■ **Task details**
Make an exact copy of every entry, from the first line to the last.

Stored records
Content starts
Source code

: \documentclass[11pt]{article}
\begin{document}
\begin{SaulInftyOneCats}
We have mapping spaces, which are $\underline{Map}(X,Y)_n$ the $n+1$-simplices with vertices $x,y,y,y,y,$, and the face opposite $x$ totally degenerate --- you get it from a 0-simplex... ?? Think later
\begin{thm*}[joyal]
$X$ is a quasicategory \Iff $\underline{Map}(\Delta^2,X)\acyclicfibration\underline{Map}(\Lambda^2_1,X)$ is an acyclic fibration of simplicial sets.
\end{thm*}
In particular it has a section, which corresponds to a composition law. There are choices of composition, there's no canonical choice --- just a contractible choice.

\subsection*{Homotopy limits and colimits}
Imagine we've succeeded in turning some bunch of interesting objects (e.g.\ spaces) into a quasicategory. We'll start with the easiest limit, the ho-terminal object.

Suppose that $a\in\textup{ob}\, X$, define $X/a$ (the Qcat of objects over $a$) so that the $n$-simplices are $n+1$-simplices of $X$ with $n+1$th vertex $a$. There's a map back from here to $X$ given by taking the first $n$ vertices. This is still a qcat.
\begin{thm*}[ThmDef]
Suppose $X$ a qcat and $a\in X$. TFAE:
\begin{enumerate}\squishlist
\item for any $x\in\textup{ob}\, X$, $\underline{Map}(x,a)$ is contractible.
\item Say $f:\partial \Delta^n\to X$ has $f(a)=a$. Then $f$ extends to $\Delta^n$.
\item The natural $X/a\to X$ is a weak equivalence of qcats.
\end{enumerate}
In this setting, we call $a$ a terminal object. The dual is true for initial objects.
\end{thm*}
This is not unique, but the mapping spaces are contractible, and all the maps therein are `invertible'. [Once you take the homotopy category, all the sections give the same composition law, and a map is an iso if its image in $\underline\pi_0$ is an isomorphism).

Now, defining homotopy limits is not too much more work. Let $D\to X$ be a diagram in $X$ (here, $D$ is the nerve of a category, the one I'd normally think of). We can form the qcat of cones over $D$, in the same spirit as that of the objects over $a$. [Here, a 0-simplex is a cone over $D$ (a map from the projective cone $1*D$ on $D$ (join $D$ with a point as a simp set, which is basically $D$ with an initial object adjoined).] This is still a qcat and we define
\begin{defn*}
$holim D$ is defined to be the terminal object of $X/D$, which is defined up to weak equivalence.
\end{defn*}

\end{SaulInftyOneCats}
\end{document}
Content ends
■ **Exercise answer**
Source code

: \documentclass[11pt]{article}
\begin{document}
\begin{SaulInftyOneCats}
We have mapping spaces, which are $\underline{Map}(X,Y)_n$ the $n+1$-simplices with vertices $x,y,y,y,y,$, and the face opposite $x$ totally degenerate --- you get it from a 0-simplex... ?? Think later
\begin{thm*}[joyal]
$X$ is a quasicategory \Iff $\underline{Map}(\Delta^2,X)\acyclicfibration\underline{Map}(\Lambda^2_1,X)$ is an acyclic fibration of simplicial sets.
\end{thm*}
In particular it has a section, which corresponds to a composition law. There are choices of composition, there's no canonical choice --- just a contractible choice.

\subsection*{Homotopy limits and colimits}
Imagine we've succeeded in turning some bunch of interesting objects (e.g.\ spaces) into a quasicategory. We'll start with the easiest limit, the ho-terminal object.

Suppose that $a\in\textup{ob}\, X$, define $X/a$ (the Qcat of objects over $a$) so that the $n$-simplices are $n+1$-simplices of $X$ with $n+1$th vertex $a$. There's a map back from here to $X$ given by taking the first $n$ vertices. This is still a qcat.
\begin{thm*}[ThmDef]
Suppose $X$ a qcat and $a\in X$. TFAE:
\begin{enumerate}\squishlist
\item for any $x\in\textup{ob}\, X$, $\underline{Map}(x,a)$ is contractible.
\item Say $f:\partial \Delta^n\to X$ has $f(a)=a$. Then $f$ extends to $\Delta^n$.
\item The natural $X/a\to X$ is a weak equivalence of qcats.
\end{enumerate}
In this setting, we call $a$ a terminal object. The dual is true for initial objects.
\end{thm*}
This is not unique, but the mapping spaces are contractible, and all the maps therein are `invertible'. [Once you take the homotopy category, all the sections give the same composition law, and a map is an iso if its image in $\underline\pi_0$ is an isomorphism).

Now, defining homotopy limits is not too much more work. Let $D\to X$ be a diagram in $X$ (here, $D$ is the nerve of a category, the one I'd normally think of). We can form the qcat of cones over $D$, in the same spirit as that of the objects over $a$. [Here, a 0-simplex is a cone over $D$ (a map from the projective cone $1*D$ on $D$ (join $D$ with a point as a simp set, which is basically $D$ with an initial object adjoined).] This is still a qcat and we define
\begin{defn*}
$holim D$ is defined to be the terminal object of $X/D$, which is defined up to weak equivalence.
\end{defn*}

\end{SaulInftyOneCats}
\end{document}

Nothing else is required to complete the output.